History Lessons on Technological Fear
Plato warned that writing would “implant forgetfulness in [men’s] souls,” making them rely on external marks rather than memory. Yet handwriting improves memory and learning, particularly for children. Thomas Paine demonstrated remarkable recall by handwriting detailed critiques, relying solely on memory.
Calculators were once derided as tools for the lazy. They enabled learners to focus on problem-solving rather than on mechanical calculations, thereby fostering confidence in their abilities.
The internet is accused of shortening attention spans, but evidence contradicts this claim: Substack essays, multi-hour podcasts, and eBooks thrive. When people engage in meaningful tasks in supportive environments that minimize dopamine-driven distractions, they are fully capable of sustained focus.
AI, Force, and Freedom
People are not inert automatons under the control of subversive forces. As Bastiat wrote in The Law, Socialism is the improper use of force:
“When Law and force keep a person within the bounds of justice, they impose nothing but a mere negation… But when the Law… imposes upon men a regulation of labor, a method or a subject of education, a religious faith or creed—then the Law is no longer negative; it acts positively upon people. It substitutes the will of the legislator for their own wills.”
There is nothing in AI or AGI that inherently requires the imposition of force. Socialism does. Ludwig von Mises thoroughly debunked Socialism in 1920 and again in 1922, arguing that Socialism suffers from the fatal absence of market pricing. Even Robert Heilbroner, a best-selling socialist author, admitted in 1990:
“It turns out, of course, that Mises was right. The Soviet system has long been dogged by a method of pricing that produced grotesque misallocations of effort.”
The purpose of an economy is to create goods and services that satisfy human wants, not to create jobs. The market’s ability to adapt and create new opportunities should reassure the audience of the role of freedom in human progress.
The purpose of an economy is to create goods and services that satisfy human wants—not to create jobs. If AI eliminates jobs as we know them, new opportunities for value creation will emerge, as they always have when technology disrupts the status quo. Human wants are unlimited, and History shows that a market free from state intervention is the best way to satisfy them.

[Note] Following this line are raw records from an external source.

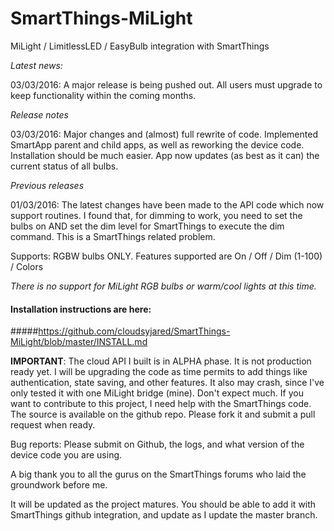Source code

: # SmartThings-MiLight
MiLight / LimitlessLED / EasyBulb integration with SmartThings

*Latest news:*

03/03/2016: A major release is being pushed out. All users must upgrade to keep functionality within the coming months.

*Release notes*

03/03/2016: Major changes and (almost) full rewrite of code. Implemented SmartApp parent and child apps, as well as reworking the device code. Installation should be much easier. App now updates (as best as it can) the current status of all bulbs.

*Previous releases*

01/03/2016: The latest changes have been made to the API code which now support routines. I found that, for dimming to work, you need to set the bulbs on AND set the dim level for SmartThings to execute the dim command. This is a SmartThings related problem.

Supports: RGBW bulbs ONLY. Features supported are On / Off / Dim (1-100) / Colors

*There is no support for MiLight RGB bulbs or warm/cool lights at this time.*

#### Installation instructions are here: 
#####https://github.com/cloudsyjared/SmartThings-MiLight/blob/master/INSTALL.md


**IMPORTANT**: The cloud API I built is in ALPHA phase. It is not production ready yet. I will be upgrading the code as time permits to add things like authentication, state saving, and other features. It also may crash, since I've only tested it with one MiLight bridge (mine). Don't expect much. If you want to contribute to this project, I need help with the SmartThings code. The source is available on the github repo. Please fork it and submit a pull request when ready.

Bug reports: Please submit on Github, the logs, and what version of the device code you are using.

A big thank you to all the gurus on the SmartThings forums who laid the groundwork before me.

It will be updated as the project matures. You should be able to add it with SmartThings github integration, and update as I update the master branch.
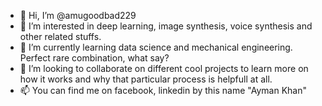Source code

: - 👋 Hi, I’m @amugoodbad229
- 👀 I’m interested in deep learning, image synthesis, voice synthesis and other related stuffs.
- 🌱 I’m currently learning data science and mechanical engineering. Perfect rare combination, what say?
- 💞️ I’m looking to collaborate on different cool projects to learn more on how it works and why that particular process is helpfull at all.
- 📫 You can find me on facebook, linkedin by this name "Ayman Khan"

<!---
amugoodbad229/amugoodbad229 is a ✨ special ✨ repository because its `README.md` (this file) appears on your GitHub profile.
You can click the Preview link to take a look at your changes.
--->
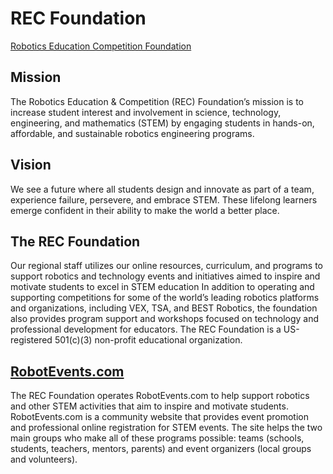 # REC Foundation

[Robotics Education Competition Foundation](https://www.roboticseducation.org/about-us/)

## Mission

The Robotics Education & Competition (REC) Foundation’s mission is to increase student interest and involvement in science, technology, engineering, and mathematics (STEM) by engaging students in hands-on, affordable, and sustainable robotics engineering programs.

## Vision

We see a future where all students design and innovate as part of a team, experience failure, persevere, and embrace STEM. These lifelong learners emerge confident in their ability to make the world a better place.

## The REC Foundation

Our regional staff utilizes our online resources, curriculum, and programs to support robotics and technology events and initiatives aimed to inspire and motivate students to excel in STEM education  In addition to operating and supporting competitions for some of the world’s leading robotics platforms and organizations, including VEX, TSA, and BEST Robotics, the foundation also provides program support and workshops focused on technology and professional development for educators. The REC Foundation is a US-registered 501(c)(3) non-profit educational organization.

## [RobotEvents.com](https://robotevents.com)

The REC Foundation operates RobotEvents.com to help support robotics and other STEM activities that aim to inspire and motivate students. RobotEvents.com is a community website that provides event promotion and professional online registration for STEM events. The site helps the two main groups who make all of these programs possible: teams (schools, students, teachers, mentors, parents) and event organizers (local groups and volunteers).
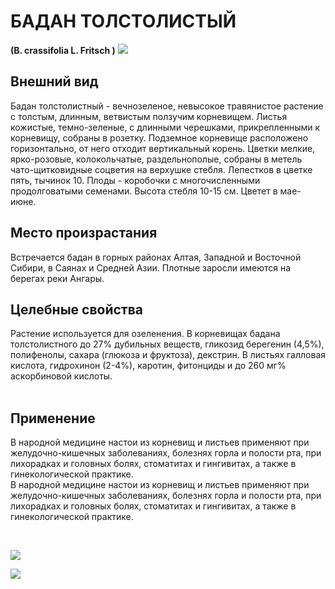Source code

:# БАДАН ТОЛСТОЛИСТЫЙ
**(B. crassifolia L. Fritsch )**
![](Бадан%20толстолистный1.jpg)

## Внешний вид
Бадан толстолистный - вечнозеленое, невысокое травянистое растение с
толстым, длинным, ветвистым ползучим корневищем. Листья кожистые,
темно-зеленые, с длинными черешками, прикрепленными к корневищу, собраны
в розетку. Подземное корневище расположено горизонтально, от него
отходит вертикальный корень. Цветки мелкие, ярко-розовые, колокольчатые,
раздельнополые, собраны в метель чато-щитковидные соцветия на верхушке
стебля. Лепестков в цветке пять, тычинок 10. Плоды - коробочки с
многочисленными продолговатыми семенами. Высота стебля 10-15 см. Цветет
в мае-июне.

## Место произрастания
Встречается бадан в горных районах Алтая, Западной и Восточной
Сибири, в Саянах и Средней Азии. Плотные заросли имеются на берегах реки
Ангары.

## Целебные свойства
Растение используется для озеленения. В корневищах бадана толстолистного
до 27% дубильных веществ, гликозид берегенин (4,5%), полифенолы, сахара
(глюкоза и фруктоза), декстрин. В листьях галловая кислота, гидрохинон
(2-4%), каротин, фитонциды и до 260 мг% аскорбиновой кислоты.  
 

## Применение
В народной медицине настои из корневищ и листьев применяют при
желудочно-кишечных заболеваниях, болезнях горла и полости рта, при
лихорадках и головных болях, стоматитах и гингивитах, а также в
гинекологической практике.  
В народной медицине настои из корневищ и листьев применяют при
желудочно-кишечных заболеваниях, болезнях горла и полости рта, при
лихорадках и головных болях, стоматитах и гингивитах, а также в
гинекологической практике.  
  
  
 

![](Бадан%20толстолистный..jpg)

![](badan3.jpg)

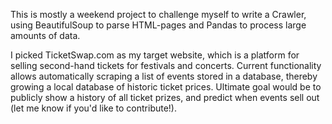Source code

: This is mostly a weekend project to challenge myself to write a Crawler, using BeautifulSoup to parse HTML-pages and Pandas to process large amounts of data. 

I picked TicketSwap.com as my target website, which is a platform for selling second-hand tickets for festivals and concerts. Current functionality allows automatically scraping a list of events stored in a database, thereby growing a local database of historic ticket prices. Ultimate goal would be to publicly show a history of all ticket prizes, and predict when events sell out (let me know if you'd like to contribute!). 
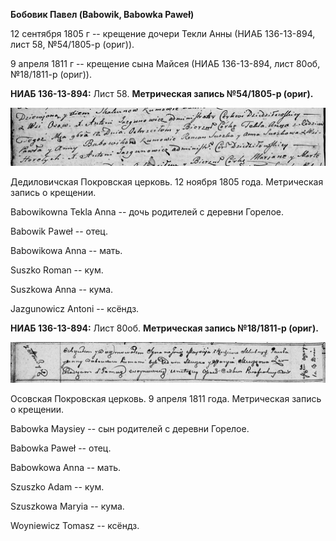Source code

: **Бобовик Павел (Babowik, Babowka Paweł)**

12 сентября 1805 г -- крещение дочери Текли Анны (НИАБ 136-13-894, лист
58, №54/1805-р (ориг)).

9 апреля 1811 г -- крещение сына Майсея (НИАБ 136-13-894, лист 80об,
№18/1811-р (ориг)).

**НИАБ 136-13-894:** Лист 58. **Метрическая запись №54/1805-р (ориг).**

![](./media/af683fb8a927dfd0acf0f51e2ecd3761af301f7d.png)

Дедиловичская Покровская церковь. 12 ноября 1805 года. Метрическая
запись о крещении.

Babowikowna Tekla Anna -- дочь родителей с деревни Горелое.

Babowik Paweł -- отец.

Babowikowa Anna -- мать.

Suszko Roman -- кум.

Suszkowa Anna -- кума.

Jazgunowicz Antoni -- ксёндз.

**НИАБ 136-13-894:** Лист 80об. **Метрическая запись №18/1811-р
(ориг).**

![](./media/2e438b5487c2c2ed3d7de8dfcded0da8e550f053.png)

Осовская Покровская церковь. 9 апреля 1811 года. Метрическая запись о
крещении.

Babowka Maysiey -- сын родителей с деревни Горелое.

Babowka Paweł -- отец.

Babowkowa Anna -- мать.

Szuszko Adam -- кум.

Szuszkowa Maryia -- кума.

Woyniewicz Tomasz -- ксёндз.
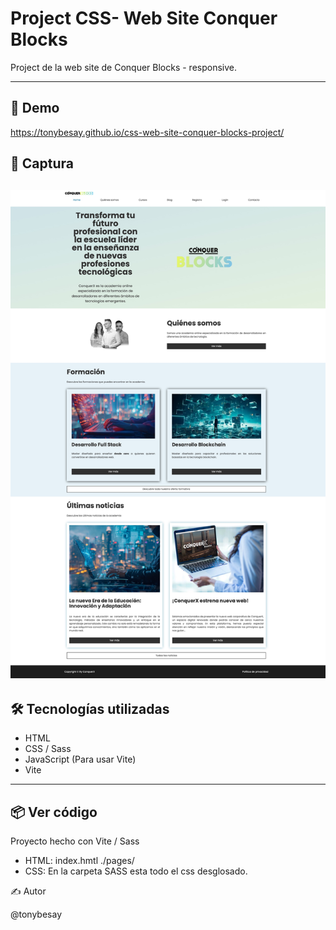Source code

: # Project CSS- Web Site Conquer Blocks

Project de la web site de Conquer Blocks - responsive.

---

## 🚀 Demo

https://tonybesay.github.io/css-web-site-conquer-blocks-project/


## 📸 Captura

![Screenshot del proyecto](https://github.com/tonybesay/css-web-site-conquer-blocks-project/blob/main/Conquer%20Blocks%20-%20Home.jpg)
---

## 🛠️ Tecnologías utilizadas

- HTML
- CSS / Sass
- JavaScript (Para usar Vite) 
- Vite

---

## 📦 Ver código

Proyecto hecho con Vite / Sass

-  HTML: index.hmtl ./pages/
-  CSS: En la carpeta SASS esta todo el css desglosado.

✍️ Autor

@tonybesay
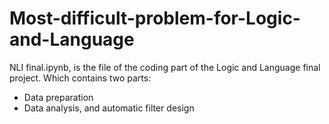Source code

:# Most-difficult-problem-for-Logic-and-Language
NLI final.ipynb, is the file of the coding part of the Logic and Language final project. Which contains two parts:
* Data preparation
* Data analysis, and automatic filter design
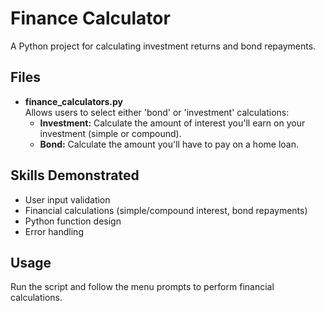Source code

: # Finance Calculator

A Python project for calculating investment returns and bond repayments.

## Files

- **finance_calculators.py**  
  Allows users to select either 'bond' or 'investment' calculations:
  - **Investment:** Calculate the amount of interest you'll earn on your investment (simple or compound).
  - **Bond:** Calculate the amount you'll have to pay on a home loan.

## Skills Demonstrated

- User input validation
- Financial calculations (simple/compound interest, bond repayments)
- Python function design
- Error handling

## Usage

Run the script and follow the menu prompts to perform financial calculations.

Consider the Industrial Revolution: machines displaced manual labor, but they also created entirely new industries—railroads, steel, chemicals, and later, automobiles. The same pattern repeated with electricity, computing, and the internet. Each wave of innovation destroyed old jobs but created new ones, often in fields unimaginable before technology existed.

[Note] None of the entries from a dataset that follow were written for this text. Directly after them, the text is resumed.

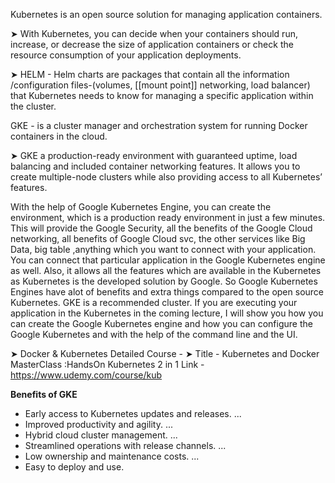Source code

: Kubernetes is an open source solution for managing application containers. 

 ➤ With Kubernetes, you can decide when your containers should run, increase, or decrease the size of application containers or check the resource consumption of your application deployments. 
 
 ➤ HELM - Helm charts are packages that contain all the information /configuration files-(volumes, [[mount point]] networking, load balancer) that Kubernetes needs to know for managing a specific application within the cluster.

GKE - is a cluster manager and orchestration system for running Docker containers in the cloud.

➤ GKE a production-ready environment with guaranteed uptime, load balancing and included container networking features. It allows you to create multiple-node clusters while also providing access to all Kubernetes’ features. 

With the help of Google Kubernetes Engine, you can create the environment, which is a production ready environment in just a few minutes. This will provide the Google Security, all the benefits of the Google Cloud networking, all benefits of Google Cloud svc, the other services like Big Data, big table ,anything which you want to connect with your application. You can connect that particular application in the Google Kubernetes engine as well. Also, it allows all the features which are available in the Kubernetes as Kubernetes is the developed solution by Google. So Google Kubernetes Engines have alot of benefits and extra things compared to the open source Kubernetes. GKE is a recommended cluster. If you are executing your application in the Kubernetes in the coming lecture, I will show you how you can create the Google Kubernetes engine and how you can configure the Google Kubernetes and with the help of the command line and the UI. 

➤ Docker & Kubernetes Detailed Course - ➤ Title - Kubernetes and Docker MasterClass :HandsOn Kubernetes 2 in 1 Link - https://www.udemy.com/course/kub

**Benefits of GKE**

- Early access to Kubernetes updates and releases. ...
- Improved productivity and agility. ...
- Hybrid cloud cluster management. ...
- Streamlined operations with release channels. ...
- Low ownership and maintenance costs. ...
- Easy to deploy and use.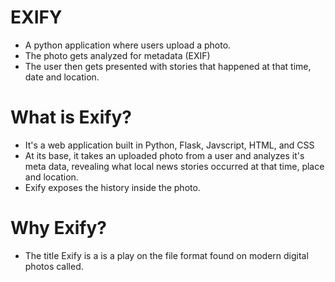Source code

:# EXIFY

* A python application where users upload a photo.
* The photo gets analyzed for metadata (EXIF)
* The user then gets presented with stories that happened at that time, date and location.

# What is Exify?
* It's a web application built in Python, Flask, Javscript, HTML, and CSS
* At its base, it takes an uploaded photo from a user and analyzes it's meta data, revealing what local news stories occurred at that time, place and location.
* Exify exposes the history inside the photo.

# Why Exify?
* The title Exify is a is a play on the file format found on modern digital photos called.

The Socialist Drift in Academia
A recent poll shows more college students favor Socialism than capitalism. This is hardly surprising, given universities’ socialist orientation and their misrepresentation of capitalism.
As Mises wrote in Socialism:
“The terms ‘Capitalism’ and ‘Capitalistic Production’ are political catchwords. Socialists invented them, not to extend knowledge, but to carp, to criticize, to condemn.”
The economic system that has left students graduating with mountains of debt and few marketable skills is not capitalism—it is the Federal Reserve–income tax–warmongering–interventionist–big-government monstrosity, a grotesque perversion of capitalism.
Bottom Line
AI is a tool, not a tyrant. It can liberate human creativity or become an instrument of control—depending on who wields it. The real danger lies not in algorithms but in ideologies that seek to impose force under the guise of equity. History, theory, and reason all point to the same conclusion: freedom, not force, is the path to human flourishing. Recognizing AI’s potential for good requires vigilance against those who would use it to undermine individual liberty and promote collectivist control.